The presence of mulch reduces the need for irrigation and also prevents nitrogen evaporation, due to all these reasons, the production of okra increases productive and quality.

 Weed control: Weeding operations is required at least 2 to 3 times in okra crop in summer season and  and 4 to 5 times in rainy season crop.

Crop protection: The following diseases and insects mainly harm in Okra crop.

Kutara insect: This insect cause’s great damage to the crop in the spring,this insect cuts the growing plants from below.

Due to which the plant dries up to save the crop from this pest, granulated furdan should be applied in the field at the rate of 25 kg per hectare or 10 kg 10 kg by mixing it with chemical fertilizers while doing the last plowing in the field.

Stem borer insect: This insect damages the growing fruits by making holes in the upper part of the stem, which makes holes in the soft part of the stem and the fruit, due to which the fruits become spoiled and crooked.

To protect the crop from this pest, it is useful to spray 0.2 percent solution of Endosulfan on the plants at the time of flowering with an interval of two to three times a week. Do not spray at the time of fruit and spray only after fruit harvesting and do not bear fruit for 1 week.

Aphids: A small brown worm found on the underside of leaves. It sucks the juice of soft leaves, due to which the leaves turn yellow and twist, to save the crop from this pest, the crop can be saved by using furdan in the soil before sowing, apart from this to protect the crop from this pest by issolving 1 ml Roger’s medicine in 1 liter of water, it is beneficial to spray three to four plants at an interval of 10 to 12 days.

 Mosaic disease: It is spread out by white fly. So to destroy the fly by mosaic it should be done three to four times at an interval of 10 to 12 days.The sick plants should be carefully uprooted and buried in the pit or burnt away from the field.

Harvesting: The width of the fruit starts after 45 days of sowing of lady’s finger, when the fruit is green, soft and fiberless, then the fruit should be harvested. Harvest should be in every third day.The yield of garam crop is 50 to 70 quintals per hectare and 80 to 100 quintals per hectare for rainy crop.
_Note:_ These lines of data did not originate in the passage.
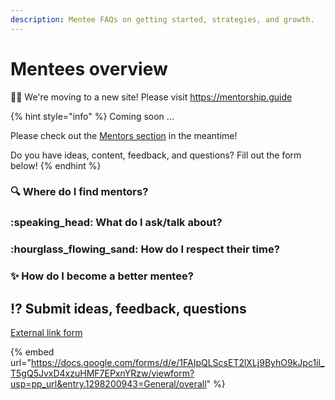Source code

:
 ```yaml
---
description: Mentee FAQs on getting started, strategies, and growth.
---
```


# Mentees overview

👋🏽 We're moving to a new site! Please visit https://mentorship.guide

{% hint style="info" %}
Coming soon ...

Please check out the [Mentors section](mentors-overview.md) in the meantime!

Do you have ideas, content, feedback, and questions? Fill out the form below!
{% endhint %}

### :mag: Where do I find mentors?

### :speaking\_head: What do I ask/talk about?

### :hourglass\_flowing\_sand: How do I respect their time?

### :sparkles: How do I become a better mentee?

## :interrobang: Submit ideas, feedback, questions&#x20;

[External link form](https://docs.google.com/forms/d/e/1FAIpQLScsET2lXLj9ByhO9kJpc1il\_T5gQ5JvxD4xzuHMF7EPxnYRzw/viewform?usp=pp\_url\&entry.1298200943=General/overall)

{% embed url="https://docs.google.com/forms/d/e/1FAIpQLScsET2lXLj9ByhO9kJpc1il_T5gQ5JvxD4xzuHMF7EPxnYRzw/viewform?usp=pp_url&entry.1298200943=General/overall" %}



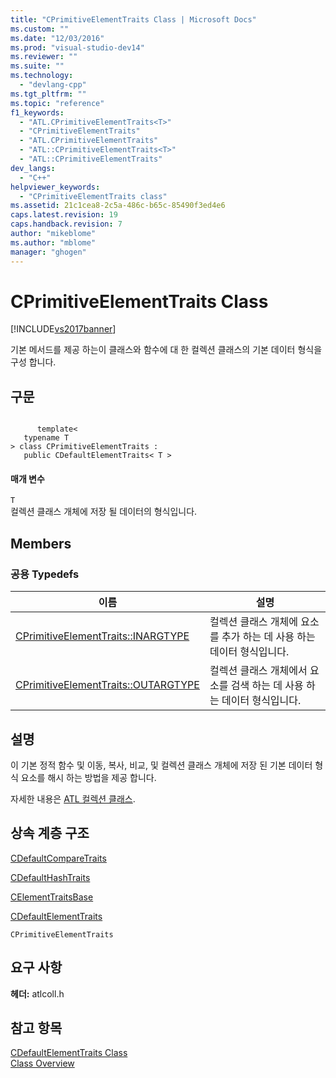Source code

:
 ```yaml
---
title: "CPrimitiveElementTraits Class | Microsoft Docs"
ms.custom: ""
ms.date: "12/03/2016"
ms.prod: "visual-studio-dev14"
ms.reviewer: ""
ms.suite: ""
ms.technology: 
  - "devlang-cpp"
ms.tgt_pltfrm: ""
ms.topic: "reference"
f1_keywords: 
  - "ATL.CPrimitiveElementTraits<T>"
  - "CPrimitiveElementTraits"
  - "ATL.CPrimitiveElementTraits"
  - "ATL::CPrimitiveElementTraits<T>"
  - "ATL::CPrimitiveElementTraits"
dev_langs: 
  - "C++"
helpviewer_keywords: 
  - "CPrimitiveElementTraits class"
ms.assetid: 21c1cea8-2c5a-486c-b65c-85490f3ed4e6
caps.latest.revision: 19
caps.handback.revision: 7
author: "mikeblome"
ms.author: "mblome"
manager: "ghogen"
---
```

# CPrimitiveElementTraits Class
[!INCLUDE[vs2017banner](../../assembler/inline/includes/vs2017banner.md)]

기본 메서드를 제공 하는이 클래스와 함수에 대 한 컬렉션 클래스의 기본 데이터 형식을 구성 합니다.  
  
## 구문  
  
```  
  
      template<  
   typename T  
> class CPrimitiveElementTraits :   
   public CDefaultElementTraits< T >  
```  
  
#### 매개 변수  
 `T`  
 컬렉션 클래스 개체에 저장 될 데이터의 형식입니다.  
  
## Members  
  
### 공용 Typedefs  
  
|이름|설명|  
|--------|--------|  
|[CPrimitiveElementTraits::INARGTYPE](../Topic/CPrimitiveElementTraits::INARGTYPE.md)|컬렉션 클래스 개체에 요소를 추가 하는 데 사용 하는 데이터 형식입니다.|  
|[CPrimitiveElementTraits::OUTARGTYPE](../Topic/CPrimitiveElementTraits::OUTARGTYPE.md)|컬렉션 클래스 개체에서 요소를 검색 하는 데 사용 하는 데이터 형식입니다.|  
  
## 설명  
 이 기본 정적 함수 및 이동, 복사, 비교, 및 컬렉션 클래스 개체에 저장 된 기본 데이터 형식 요소를 해시 하는 방법을 제공 합니다.  
  
 자세한 내용은  [ATL 컬렉션 클래스](../../atl/atl-collection-classes.md).  
  
## 상속 계층 구조  
 [CDefaultCompareTraits](../../atl/reference/cdefaultcomparetraits-class.md)  
  
 [CDefaultHashTraits](../../atl/reference/cdefaulthashtraits-class.md)  
  
 [CElementTraitsBase](../../atl/reference/celementtraitsbase-class.md)  
  
 [CDefaultElementTraits](../../atl/reference/cdefaultelementtraits-class.md)  
  
 `CPrimitiveElementTraits`  
  
## 요구 사항  
 **헤더:** atlcoll.h  
  
## 참고 항목  
 [CDefaultElementTraits Class](../../atl/reference/cdefaultelementtraits-class.md)   
 [Class Overview](../../atl/atl-class-overview.md)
Economics for the Bhendi Production (LS):

Economics of Bhendi cultivation under Micro Irrigation (1 Ha)
A Variable Cost Operations Qty Rate Unit Amount
1 Primary tillage operations Tractor / Rotavator 2 1000 Hrs 2000
2 Seed & seedling preparations Seed Tray + Seed + Vermi Compost + cocopit 1 2500 Set 2500
3 Weeding 6 300 Mandays 1800
4 FYM / Compost Composting 5 2500 Trolly 12500
5 Liquid Fertilizer Fertigation 1 7500 Set 7500
6 Conventional Fertilizer DAP + Urea + Potash 1 2500 Set 2500
7 Insecticides, Pesticides & Spraying 1 2500 Set 2500
8 Irrigation & Electricity 1 2500 Set 2500
10 Staking Bamboo 0 4500 0
11 Harvesting Plucking 20 300 Mandays 6000
12 Miscellaneous 1 2000 Set 2000
Total Variable cost 41800
B Fixed Cost
Investment on MIS 112500.00
a Interest on MIS value @ 18% 20250.00
b Depreciation @ 10% 11250.00
c Maintenance @ 5% 5625.00
Total Fixed Cost 37125.00
Total Cost (A+B) 78925.00
Description Yield (Kg) Rate (Rs.) Amount
Bhendi 14000 12 168000.00
Total Expenditure 78925.00
Net Income 89075.00
Note: This is a tentative rate considered you can go with actual rate basis.